Mythen noted that, “what is notable about responses to the risk society thesis is that they have clustered around the polarities… it would seem that the middle ground between these coalitions is sparsely populated. The impulse to either embrace rebuff Beck’s project has sidelined important sociological questions about which aspects of the risk society thesis can be profitably researched…” (2007, p. 795)
Mythen’s statement acknowledges the fundamental polarising effect of the nihilism within Beck’s concept of “risk society”, even down to the debate over its validity, and the barriers this schism creates to the meaningful discourse of its ideas.
So, does risk society warrant further investigation, or does the thesis’ nihilistic avoidance of discourse say otherwise? And, how does it affect our understanding of the role of the media
Beck’s writings on the risk society are a testament to the development of the 20th century. They are macro theoretical musings about the permeability of society’s different spheres and the understandings of risk that flow between them, and have provided a structure for us to understand the role of the media in the flows of communicating risks in the process of creating a “relation of definitions”.
It would be remiss of us to disregard Beck’s risk society and theorists have shown their applicability to a wide range of fields (Benn, 2004; Moldrup and Morgall, 2001; Stenson and Sullivan, 2001).
However, it would be equally remiss of us to allow the polarisation of “camps”, academic, political, or otherwise, to continue, and to allow the media to favour coverage of this schism, due to economic interests, and obscure the public sphere’s ability for common meaningful discourse.
As Mythen (2007, p. 807) stated,
“…Metaphorically speaking, we need to fund the fruits of Beck’s harvest at the same time as uprooting some of the weeds…”
Biblio
- Beck, Ulrich (1992) Risk Society: Towards a New Modernity. London: Sage.
- Beck, Ulrich (1997) The Reinvention of Politics: Rethinking Modernity in the Global Social Order. Cambridge: Polity Press.

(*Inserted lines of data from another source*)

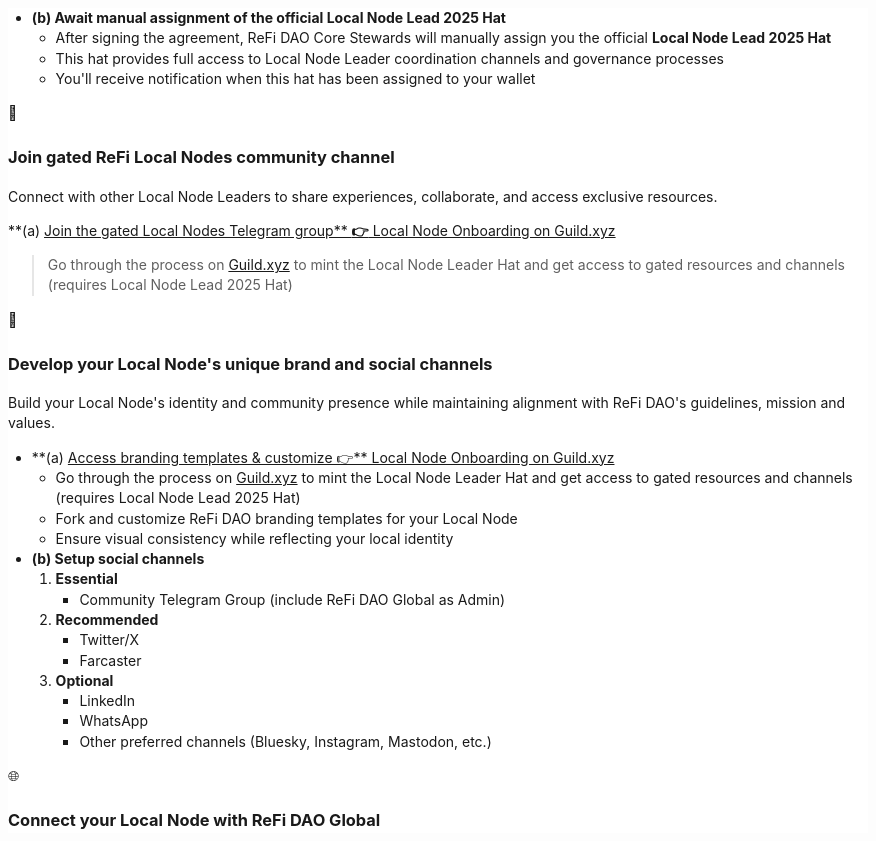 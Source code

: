 - **(b) Await manual assignment of the official Local Node Lead 2025 Hat**
    - After signing the agreement, ReFi DAO Core Stewards will manually assign you the official **Local Node Lead 2025 Hat**
    - This hat provides full access to Local Node Leader coordination channels and governance processes
    - You'll receive notification when this hat has been assigned to your wallet
    </aside>
</aside>

<aside>
💬

### Join gated ReFi Local Nodes community channel

Connect with other Local Node Leaders to share experiences, collaborate, and access exclusive resources.

**(a) [Join the gated Local Nodes Telegram group** **👉** Local Node Onboarding on Guild.xyz](https://guild.xyz/refidao/onboarding-and-roles)

> Go through the process on [Guild.xyz](http://Guild.xyz) to mint the Local Node Leader Hat and get access to gated resources and channels (requires Local Node Lead 2025 Hat)
> 
</aside>

<aside>
🎨

### Develop your Local Node's unique brand and social channels

Build your Local Node's identity and community presence while maintaining alignment with ReFi DAO's guidelines, mission and values.

- **(a) [Access branding templates & customize 👉** Local Node Onboarding on Guild.xyz](https://guild.xyz/refidao/onboarding-and-roles)
    - Go through the process on [Guild.xyz](http://Guild.xyz) to mint the Local Node Leader Hat and get access to gated resources and channels (requires Local Node Lead 2025 Hat)
    - Fork and customize ReFi DAO branding templates for your Local Node
    - Ensure visual consistency while reflecting your local identity
- **(b) Setup social channels**
    1. **Essential**
        - Community Telegram Group (include ReFi DAO Global as Admin)
    2. **Recommended**
        - Twitter/X
        - Farcaster
    3. **Optional**
        - LinkedIn
        - WhatsApp
        - Other preferred channels (Bluesky, Instagram, Mastodon, etc.)
</aside>

<aside>
🌐

### Connect your Local Node with ReFi DAO Global
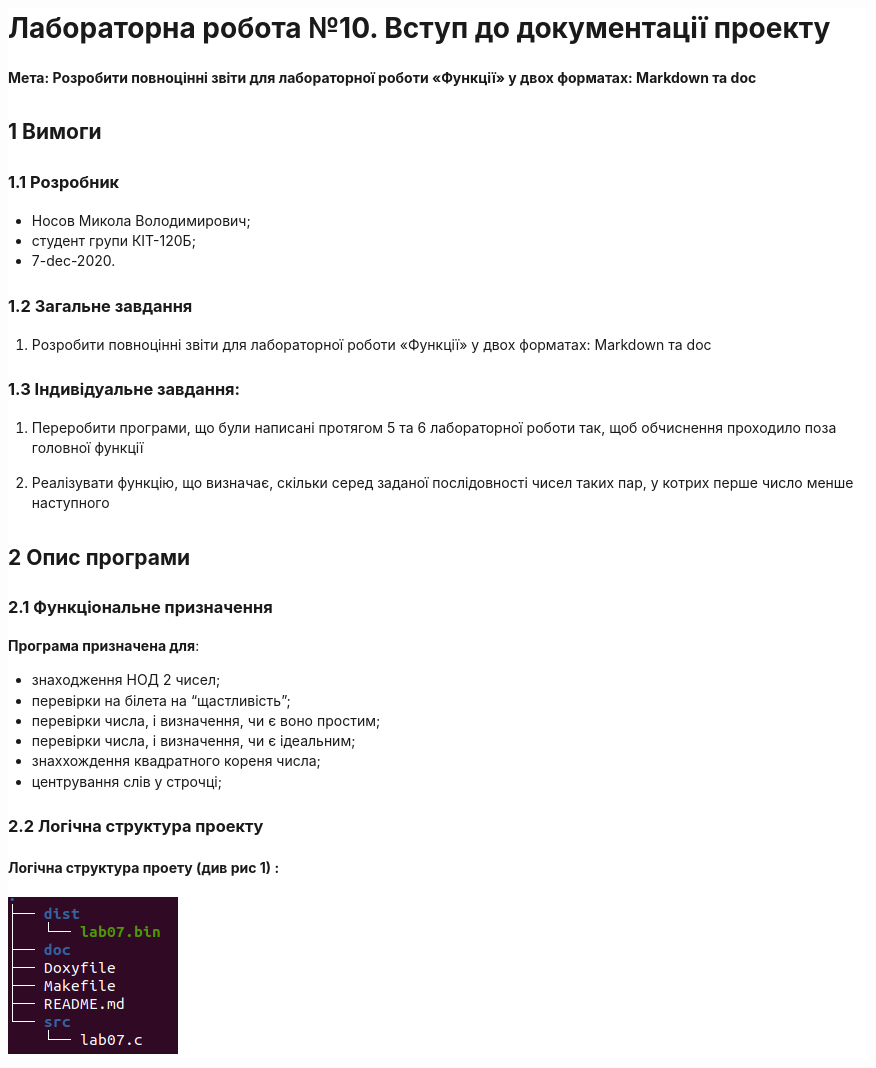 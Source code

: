 # Лабораторна робота №10. Вступ до документації проекту

 **Мета: Розробити повноцінні звіти для лабораторної роботи «Функції» у двох форматах: Markdown та doc** 

## 1 Вимоги

### 1.1 Розробник

- Носов Микола Володимирович;
- студент групи КІТ-120Б;
- 7-dec-2020.

### 1.2 Загальне завдання
1. Розробити повноцінні звіти для лабораторної роботи «Функції» у двох форматах: Markdown та doc		 

### 1.3 Індивідуальне завдання:

1. Переробити програми, що були написані протягом 5 та 6 лабораторної роботи так, щоб обчиснення проходило поза головної функції

2. Реалізувати функцію, що визначає, скільки серед заданої послідовності чисел таких пар, у котрих перше число менше наступного 

## 2 Опис програми 

### 2.1 Функціональне призначення

**Програма призначена для**:
- знаходження НОД 2 чисел;
- перевірки на білета на “щастливість”;
- перевірки числа, і визначення, чи є воно простим;
- перевірки числа, і визначення, чи є ідеальним;
- знаххождення квадратного кореня числа;
- центрування слів у строчці;
 
### 2.2 Логічна структура проекту 

#### Логічна структура проету (див рис 1) :

![](assets/Main.png)
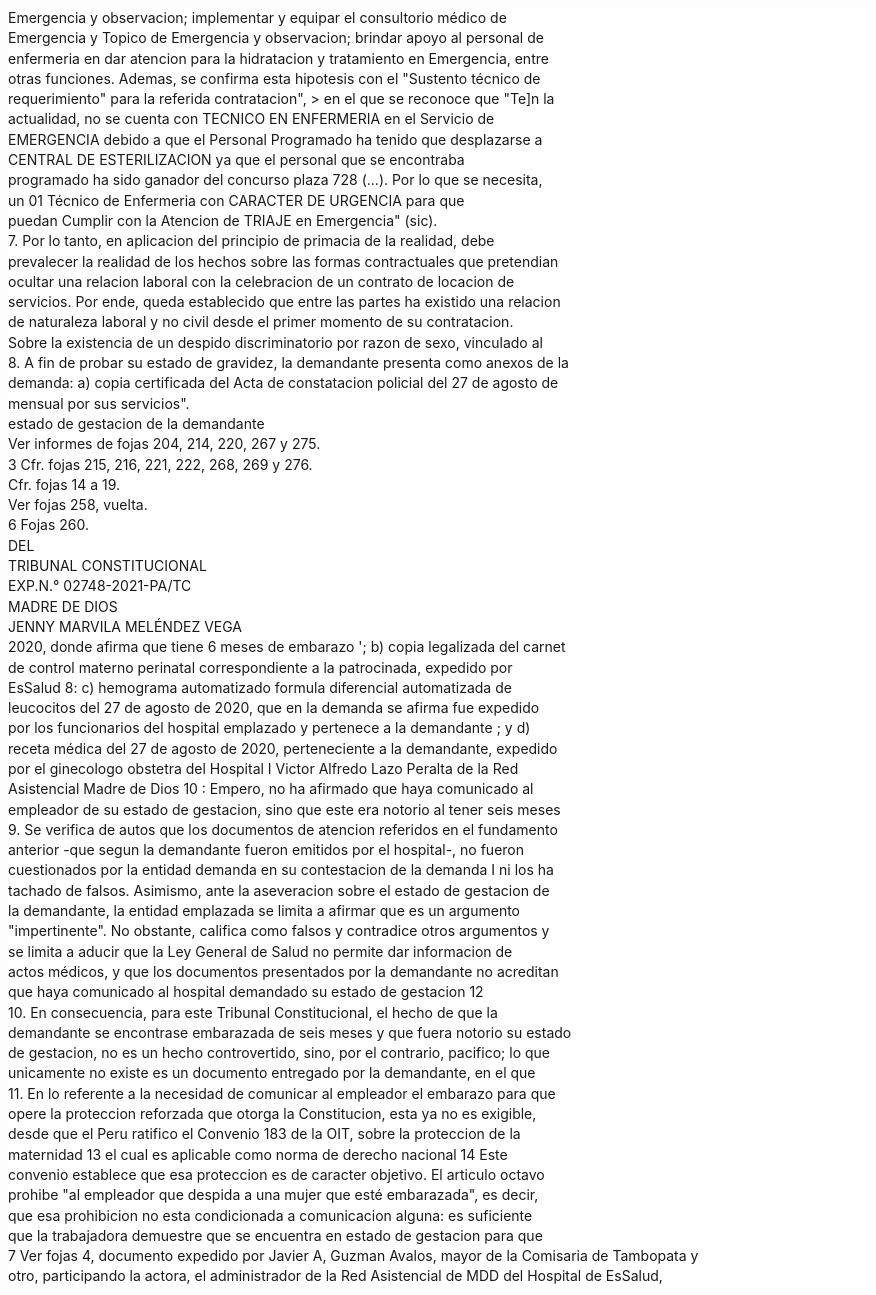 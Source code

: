 Emergencia y observacion; implementar y equipar el consultorio médico de  
Emergencia y Topico de Emergencia y observacion; brindar apoyo al personal de  
enfermeria en dar atencion para la hidratacion y tratamiento en Emergencia, entre  
otras funciones. Ademas, se confirma esta hipotesis con el "Sustento técnico de  
requerimiento" para la referida contratacion", > en el que se reconoce que "Te]n la  
actualidad, no se cuenta con TECNICO EN ENFERMERIA en el Servicio de  
EMERGENCIA debido a que el Personal Programado ha tenido que desplazarse a  
CENTRAL DE ESTERILIZACION ya que el personal que se encontraba  
programado ha sido ganador del concurso plaza 728 (...). Por lo que se necesita,  
un 01 Técnico de Enfermeria con CARACTER DE URGENCIA para que  
puedan Cumplir con la Atencion de TRIAJE en Emergencia" (sic).  
7. Por lo tanto, en aplicacion del principio de primacia de la realidad, debe  
prevalecer la realidad de los hechos sobre las formas contractuales que pretendian  
ocultar una relacion laboral con la celebracion de un contrato de locacion de  
servicios. Por ende, queda establecido que entre las partes ha existido una relacion  
de naturaleza laboral y no civil desde el primer momento de su contratacion.  
Sobre la existencia de un despido discriminatorio por razon de sexo, vinculado al  
8. A fin de probar su estado de gravidez, la demandante presenta como anexos de la  
demanda: a) copia certificada del Acta de constatacion policial del 27 de agosto de  
mensual por sus servicios".   
estado de gestacion de la demandante  
Ver informes de fojas 204, 214, 220, 267 y 275.  
3 Cfr. fojas 215, 216, 221, 222, 268, 269 y 276.  
Cfr. fojas 14 a 19.  
Ver fojas 258, vuelta.  
6 Fojas 260.  
DEL  
TRIBUNAL CONSTITUCIONAL  
EXP.N.° 02748-2021-PA/TC  
MADRE DE DIOS  
JENNY MARVILA MELÉNDEZ VEGA  
2020, donde afirma que tiene 6 meses de embarazo '; b) copia legalizada del carnet  
de control materno perinatal correspondiente a la patrocinada, expedido por  
EsSalud 8: c) hemograma automatizado formula diferencial automatizada de  
leucocitos del 27 de agosto de 2020, que en la demanda se afirma fue expedido  
por los funcionarios del hospital emplazado y pertenece a la demandante ; y d)  
receta médica del 27 de agosto de 2020, perteneciente a la demandante, expedido  
por el ginecologo obstetra del Hospital I Victor Alfredo Lazo Peralta de la Red  
Asistencial Madre de Dios 10 : Empero, no ha afirmado que haya comunicado al  
empleador de su estado de gestacion, sino que este era notorio al tener seis meses  
9. Se verifica de autos que los documentos de atencion referidos en el fundamento  
anterior -que segun la demandante fueron emitidos por el hospital-, no fueron  
cuestionados por la entidad demanda en su contestacion de la demanda I ni los ha  
tachado de falsos. Asimismo, ante la aseveracion sobre el estado de gestacion de  
la demandante, la entidad emplazada se limita a afirmar que es un argumento  
"impertinente". No obstante, califica como falsos y contradice otros argumentos y  
se limita a aducir que la Ley General de Salud no permite dar informacion de  
actos médicos, y que los documentos presentados por la demandante no acreditan  
que haya comunicado al hospital demandado su estado de gestacion 12  
10. En consecuencia, para este Tribunal Constitucional, el hecho de que la  
demandante se encontrase embarazada de seis meses y que fuera notorio su estado  
de gestacion, no es un hecho controvertido, sino, por el contrario, pacifico; lo que  
unicamente no existe es un documento entregado por la demandante, en el que  
11. En lo referente a la necesidad de comunicar al empleador el embarazo para que  
opere la proteccion reforzada que otorga la Constitucion, esta ya no es exigible,  
desde que el Peru ratifico el Convenio 183 de la OIT, sobre la proteccion de la  
maternidad 13 el cual es aplicable como norma de derecho nacional 14 Este  
convenio establece que esa proteccion es de caracter objetivo. El articulo octavo  
prohibe "al empleador que despida a una mujer que esté embarazada", es decir,  
que esa prohibicion no esta condicionada a comunicacion alguna: es suficiente  
que la trabajadora demuestre que se encuentra en estado de gestacion para que  
7 Ver fojas 4, documento expedido por Javier A, Guzman Avalos, mayor de la Comisaria de Tambopata y  
otro, participando la actora, el administrador de la Red Asistencial de MDD del Hospital de EsSalud,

- Beck, Ulrich (2006) ‘Living in the world risk society’, Economy and Society 35(3): 329-345
- Beck, Ulrich (2009) ‘Critical Theory of World Risk Society: A Cosmopolitan Vision’, Constellations 16(1): 3-22
- Benn, Suzanne (2004) ‘Managing Toxic Chemicals in Australia: A Regional Analysis of the Risk Society’, Journal of Risk Research 7: 399–412.
- Cottle, Simon (1998) ‘Ulrich Beck, Risk Society and the Media’, European Journal of Communications 13: 5–32.
- Møldrup, Claus and Morgall, Janine-Marie (2001) ‘Risk Society – Reconsidered in a Drug Context’, Health, Risk and Society 3(1): 59–74.
- Mythen, Gabe (2007) Reappraising the Risk Society Thesis: Telescopic Sight or Myopic Vision? London. Sage.
- Stenson, Kevin and Sullivan, Robert (2001) Crime, Risk and Justice: The Politics of Crime Control in Liberal Democracies. Uffculme: Willan.